PRESUMPTIVE President Ferdinand “Bongbong” Marcos Jr. announced on Wednesday night he will appoint Presumptive Vice President Sara Duterte as the Secretary of the Department of Education after they take office on June 30.
Marcos said Duterte’s appointment was one of the topics they discussed during their meeting on Tuesday night. Duterte immediately agreed, he said, adding partly in Filipino that, “she’s very capable to handle it. I think, part of her agreeing to take it is that she is a mother and she wants to make sure her children will be well trained and well educated.”
Both Marcos and Duterte won landslide victories in the May 9 elections, according to partial, unofficial tallies in the Commission on Elections transparency server, with 98 percent of results in.

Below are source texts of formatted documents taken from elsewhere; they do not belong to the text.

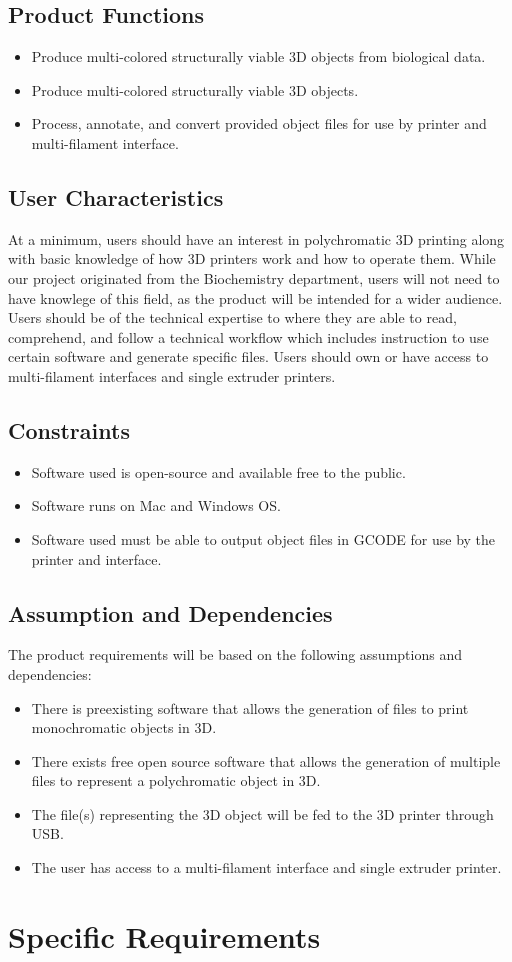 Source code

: \documentclass[letterpaper, onecolumn, draftclsnofoot, 10pt, compsoc]{IEEEtran}
\begin{document}
\subsection{Product Functions} %
\begin{itemize}
	\item Produce multi-colored structurally viable 3D objects from biological data.
    \item Produce multi-colored structurally viable 3D objects.
    \item Process, annotate, and convert provided object files for use by printer and multi-filament interface.
\end{itemize}

\subsection{User Characteristics} %
At a minimum, users should have an interest in polychromatic 3D printing along with basic knowledge of how 3D printers work and how to operate them. 
While our project originated from the Biochemistry department, users will not need to have knowlege of this field, as the product will be intended for a wider audience.
Users should be of the technical expertise to where they are able to read, comprehend, and follow a technical workflow which includes instruction to use certain software and generate specific files. 
Users should own or have access to multi-filament interfaces and single extruder printers. 

\subsection{Constraints} %
\begin{itemize}
	\item Software used is open-source and available free to the public.
    \item Software runs on Mac and Windows OS.
    \item Software used must be able to output object files in GCODE for use by the printer and interface.
\end{itemize}

\subsection{Assumption and Dependencies} %
The product requirements will be based on the following assumptions and dependencies: 
\begin{itemize}
  \item There is preexisting software that allows the generation of files to print monochromatic objects in 3D.
  \item There exists free open source software that allows the generation of multiple files to represent a polychromatic object in 3D.
  \item The file(s) representing the 3D object will be fed to the 3D printer through USB. 
  \item The user has access to a multi-filament interface and single extruder printer.
\end{itemize}

\section{Specific Requirements} %

\cite{8colorprint}

{}

\end{document}
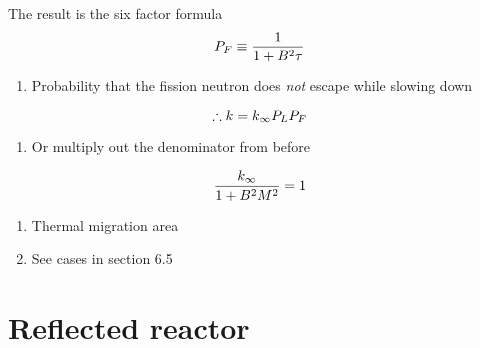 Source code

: \documentclass[aspectratio=1610,pdftex,dvipsnames,compress,xcolor={dvipsnames}]{beamer}
\begin{document}
\addtocounter{framenumber}{-1} 
\begin{frame}{The result is the six factor formula}
    \begin{equation}
        \LARGE
        P_F \equiv \frac{1}{1 + B^2 \tau}
    \end{equation}

    \vspace*{\fill}

    \begin{enumerate}[series=outerlist,topsep=0pt,itemsep=11pt,leftmargin=*,label=(\arabic*)]
        \item[]Probability that the fission neutron does \textit{not} escape while slowing down
    \end{enumerate}

    \vspace*{\fill}

    \begin{equation}
        \LARGE
        \therefore k = k_\infty P_L P_F
    \end{equation}

    \vspace*{\fill}

    \begin{enumerate}[series=outerlist,topsep=0pt,itemsep=11pt,leftmargin=*,label=(\arabic*)]
        \item[]Or multiply out the denominator from before
    \end{enumerate}

    \vspace*{\fill}

    \begin{equation}
        \LARGE
        \frac{k_\infty}{1 + B^2 M^2} = 1
    \end{equation}

    \vspace*{\fill}

    \begin{enumerate}[series=outerlist,topsep=0pt,itemsep=11pt,leftmargin=*,label=(\arabic*)]
        \item[]Thermal migration area
        \item[]See cases in section 6.5
    \end{enumerate}
\end{frame}


\section{Reflected reactor}
\end{document}
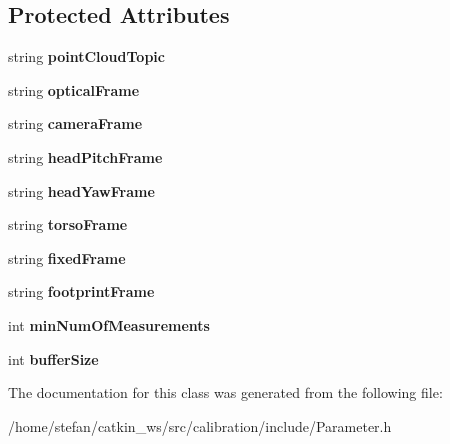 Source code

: \subsection*{\-Protected \-Attributes}
\begin{DoxyCompactItemize}
\item 
\hypertarget{classDataCaptureParameter_ad1d2d774a86554b5432a426a9f46f58d}{string {\bfseries point\-Cloud\-Topic}}\label{classDataCaptureParameter_ad1d2d774a86554b5432a426a9f46f58d}

\item 
\hypertarget{classDataCaptureParameter_a0d5780e5728d747a3affb4c3a8df9123}{string {\bfseries optical\-Frame}}\label{classDataCaptureParameter_a0d5780e5728d747a3affb4c3a8df9123}

\item 
\hypertarget{classDataCaptureParameter_ab36fbe41e45a5a9ed228ea7b9c2a890a}{string {\bfseries camera\-Frame}}\label{classDataCaptureParameter_ab36fbe41e45a5a9ed228ea7b9c2a890a}

\item 
\hypertarget{classDataCaptureParameter_abec1f13f13e852fa19c10adb22f13103}{string {\bfseries head\-Pitch\-Frame}}\label{classDataCaptureParameter_abec1f13f13e852fa19c10adb22f13103}

\item 
\hypertarget{classDataCaptureParameter_abd148eef2a26c380adba80118e7cf377}{string {\bfseries head\-Yaw\-Frame}}\label{classDataCaptureParameter_abd148eef2a26c380adba80118e7cf377}

\item 
\hypertarget{classDataCaptureParameter_a71aa2555bb4a64e4e7fc69a5a9793cf5}{string {\bfseries torso\-Frame}}\label{classDataCaptureParameter_a71aa2555bb4a64e4e7fc69a5a9793cf5}

\item 
\hypertarget{classDataCaptureParameter_a0685528cb6df9b9474d15b931fefb26f}{string {\bfseries fixed\-Frame}}\label{classDataCaptureParameter_a0685528cb6df9b9474d15b931fefb26f}

\item 
\hypertarget{classDataCaptureParameter_ae5e91334057f59d9ad720d83a69d3f2b}{string {\bfseries footprint\-Frame}}\label{classDataCaptureParameter_ae5e91334057f59d9ad720d83a69d3f2b}

\item 
\hypertarget{classDataCaptureParameter_a93d1c583c29328029848a02621a16331}{int {\bfseries min\-Num\-Of\-Measurements}}\label{classDataCaptureParameter_a93d1c583c29328029848a02621a16331}

\item 
\hypertarget{classDataCaptureParameter_aa38b11eae67d098431f389f2eeb8ff73}{int {\bfseries buffer\-Size}}\label{classDataCaptureParameter_aa38b11eae67d098431f389f2eeb8ff73}

\end{DoxyCompactItemize}


\-The documentation for this class was generated from the following file\-:\begin{DoxyCompactItemize}
\item 
/home/stefan/catkin\-\_\-ws/src/calibration/include/\-Parameter.\-h\end{DoxyCompactItemize}
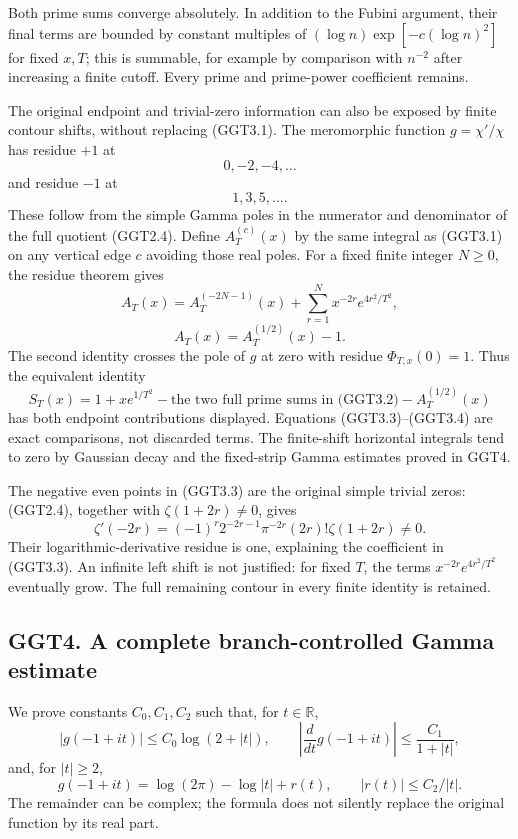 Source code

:Both prime sums converge absolutely. In addition to the Fubini argument,
their final terms are bounded by constant multiples of
\((\log n)\exp[-c(\log n)^2]\) for fixed \(x,T\); this is summable, for
example by comparison with \(n^{-2}\) after increasing a finite cutoff.
Every prime and prime-power coefficient remains.

The original endpoint and trivial-zero information can also be exposed
by finite contour shifts, without replacing (GGT3.1). The meromorphic
function \(g=\chi'/\chi\) has residue \(+1\) at \[
0,-2,-4,\ldots
\] and residue \(-1\) at \[
1,3,5,\ldots.
\] These follow from the simple Gamma poles in the numerator and
denominator of the full quotient (GGT2.4). Define \(A_T^{(c)}(x)\) by
the same integral as (GGT3.1) on any vertical edge \(c\) avoiding those
real poles. For a fixed finite integer \(N\ge0\), the residue theorem
gives \[
A_T(x)
=A_T^{(-2N-1)}(x)
+\sum_{r=1}^{N}x^{-2r}e^{4r^2/T^2},
\tag{GGT3.3}
\] \[
A_T(x)=A_T^{(1/2)}(x)-1.
\tag{GGT3.4}
\] The second identity crosses the pole of \(g\) at zero with residue
\(\Phi_{T,x}(0)=1\). Thus the equivalent identity \[
S_T(x)=1+x e^{1/T^2}
-\text{the two full prime sums in (GGT3.2)}
-A_T^{(1/2)}(x)
\tag{GGT3.5}
\] has both endpoint contributions displayed. Equations
(GGT3.3)--(GGT3.4) are exact comparisons, not discarded terms. The
finite-shift horizontal integrals tend to zero by Gaussian decay and the
fixed-strip Gamma estimates proved in GGT4.

The negative even points in (GGT3.3) are the original simple trivial
zeros: (GGT2.4), together with \(\zeta(1+2r)\ne0\), gives \[
\zeta'(-2r)=(-1)^r2^{-2r-1}\pi^{-2r}(2r)!\zeta(1+2r)\ne0.
\tag{GGT3.6}
\] Their logarithmic-derivative residue is one, explaining the
coefficient in (GGT3.3). An infinite left shift is not justified: for
fixed \(T\), the terms \(x^{-2r}e^{4r^2/T^2}\) eventually grow. The full
remaining contour in every finite identity is retained.

\subsection{GGT4. A complete branch-controlled Gamma
estimate}\label{ggt4.-a-complete-branch-controlled-gamma-estimate}

We prove constants \(C_0,C_1,C_2\) such that, for \(t\in\mathbb R\), \[
|g(-1+it)|\le C_0\log(2+|t|),\qquad
\left|\frac d{dt}g(-1+it)\right|
\le\frac{C_1}{1+|t|},
\tag{GGT4.1}
\] and, for \(|t|\ge2\), \[
g(-1+it)=\log(2\pi)-\log|t|+r(t),
\qquad |r(t)|\le C_2/|t|.
\tag{GGT4.2}
\] The remainder can be complex; the formula does not silently replace
the original function by its real part.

Inflation, energy, lack of jobs and education will be the immediate focus of his administration, Marcos Jr. said at his first press briefing since the May 9 elections.
Marcos Jr. said vetting for the Cabinet positions is being done in a very thorough, inclusive manner, with a set of advisers for each portfolio holding talks with experts and stakeholders in each sector, so they can get the best person for the job.
“My thinking is, [for] each department—we should talk to the specialists in that sector,” he said, partly in Filipino. For example, he said, in picking the Agriculture Secretary, “we have to talk to all the agriculturists, all the stakeholders, [we will ask them who will make a good agriculture secretary?”
He continued: So that is how the process has been established,” adding, “I continue to be guided by competence and willingness to work with the next administration.”
And, because he has preached “unity” throughout the campaign, even the choiose of Cabinet secretaries will not be limited by political differences with potential nominees. “In our discussions, we have removed—what their political leanings would be—Lumaban ba sa atin?—that’s not going to be part of the discussion.”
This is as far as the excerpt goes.